Gestern fand der erste BND-Spaziergang in Berlin statt
Wo in Berlin die Stadtteile Mitte und Wedding zusammentreffen, wächst seit Monaten ein Gebäudekomplex in den Himmel, der schon von weitem wie eine Trutzburg aussieht. Kameras finden sich an allen Ecken und der Wassergraben auf der Rückseite des Areals verfestigt noch mehr den Eindruck, dass der BND-Neubau [1] als Burg des 21. Jahrhunderts konzipiert ist.
Obwohl der Bau fast fertig ist, gab es bisher im protesterfahrenen Berlin bisher kaum kritische Interventionen zu diesem Neubau. Erst der NSA-Skandal und die damit verbundene Sensibilisierung für Überwachungs- und Geheimdienstpraktiken rückten jetzt auch die BND-Zentrale im Bau in den Fokus einer kritischen Öffentlichkeit. Für den Abend des 29. Juli hatten Überwachungskritiker zum „ersten großen BND-Spaziergang“ [2] eingeladen. Groß war der von der Digitalen Gesellschaft [3] und dem touristischen Arm der Hedonistischen Internationale [4] initiierte Spaziergang schon zu Beginn nicht. Als dann doch eine Regenfront über Berlin zog, suchten viele Teilnehmer vorzeitig das Weite. Das angekündigte Picknick bei Sonnenuntergang auf der Wiese vor der Baustelle fiel so ins Wasser. Wegen des starken Regens wurden die Picknickkörbe erst gar nicht ausgepackt.

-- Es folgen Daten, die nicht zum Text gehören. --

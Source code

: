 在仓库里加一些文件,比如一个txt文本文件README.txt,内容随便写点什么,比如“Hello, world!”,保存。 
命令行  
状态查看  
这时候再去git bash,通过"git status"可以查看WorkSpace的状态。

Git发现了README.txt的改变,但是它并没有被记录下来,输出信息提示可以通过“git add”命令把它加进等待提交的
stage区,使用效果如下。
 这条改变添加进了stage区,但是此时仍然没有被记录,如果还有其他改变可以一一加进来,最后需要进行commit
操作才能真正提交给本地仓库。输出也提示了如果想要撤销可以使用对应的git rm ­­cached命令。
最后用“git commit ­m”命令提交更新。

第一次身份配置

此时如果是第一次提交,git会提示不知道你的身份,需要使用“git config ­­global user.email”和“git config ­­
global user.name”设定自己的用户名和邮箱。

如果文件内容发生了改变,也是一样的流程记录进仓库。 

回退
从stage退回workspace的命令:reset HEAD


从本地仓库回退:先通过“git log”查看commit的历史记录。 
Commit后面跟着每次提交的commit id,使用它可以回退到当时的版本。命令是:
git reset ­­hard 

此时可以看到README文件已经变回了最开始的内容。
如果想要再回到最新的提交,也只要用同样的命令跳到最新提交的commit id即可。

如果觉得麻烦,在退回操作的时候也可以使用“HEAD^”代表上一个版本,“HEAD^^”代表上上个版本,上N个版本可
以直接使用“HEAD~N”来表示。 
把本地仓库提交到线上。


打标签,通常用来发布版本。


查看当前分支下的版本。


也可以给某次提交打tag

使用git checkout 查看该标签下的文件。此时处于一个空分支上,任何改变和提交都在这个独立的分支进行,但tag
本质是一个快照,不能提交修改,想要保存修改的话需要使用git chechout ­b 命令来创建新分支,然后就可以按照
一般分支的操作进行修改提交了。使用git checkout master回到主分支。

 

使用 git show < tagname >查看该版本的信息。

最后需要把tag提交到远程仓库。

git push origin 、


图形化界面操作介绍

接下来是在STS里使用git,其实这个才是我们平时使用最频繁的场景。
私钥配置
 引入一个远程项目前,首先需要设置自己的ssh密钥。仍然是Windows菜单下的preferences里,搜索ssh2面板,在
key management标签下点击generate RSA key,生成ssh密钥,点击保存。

So beschränkte sich die angekündigte Aktion auf einen Spaziergang rund um das Gebäude. Der vorher groß beworbene Fun- und Eventfaktor war allerdings vorhanden. Einige Teilnehmer richteten ihre aus schwarzen Karton selbst gebastelten BND-TV-Geräte auf die Fenster des noch leeren Gebäudes.
Parteidrohne statt Parteifahne
Für die meiste Aufmerksamkeit sorgte wieder einmal die Titanic-Gründung „Die Partei“ [5], die mit einer selbstgebastelten Drohne auflief und sie über den Zaun des BND-Areals ausfuhr. Auf der Rückseite der Drohne stand noch einmal das Logo „Die Partei“. Sie konnte so auch die Ankündigung der Veranstalter unterlaufen, die im Vorfeld bekannt gaben, dass Parteifahnen auf der Aktion nicht willkommen sind. Für Parteidrohnen gab es schließlich kein Verbot. Die „Partei“-Vertreter machten auch gleich deutlich, dass sie auch auf diesen Event gegen den Strom schwimmen: „Die anderen wollen hier gegen Überwachung demonstrieren, wir wollen zeigen, dass Überwachung und Drohnenproduktion billiger zu haben sind.“
Eher seicht waren hingegen die Parolen, die bei der Aktion vorgetragen wurden. Bei Wortspielen wie „Geh heim Dienst“ musste man schon ein Gähnen unterdrücken. Die Frage wird sein, ob dieser Spaziergang ein einmaliger Event war oder ob die Aktion in den nächsten Wochen wiederholt wird. Dann könnten auch noch mehr Inhalte über die Geschichte des BND und die Aufgaben und Funktion der hier geplanten zweitgrößten Abhörzentrale vermittelt werden.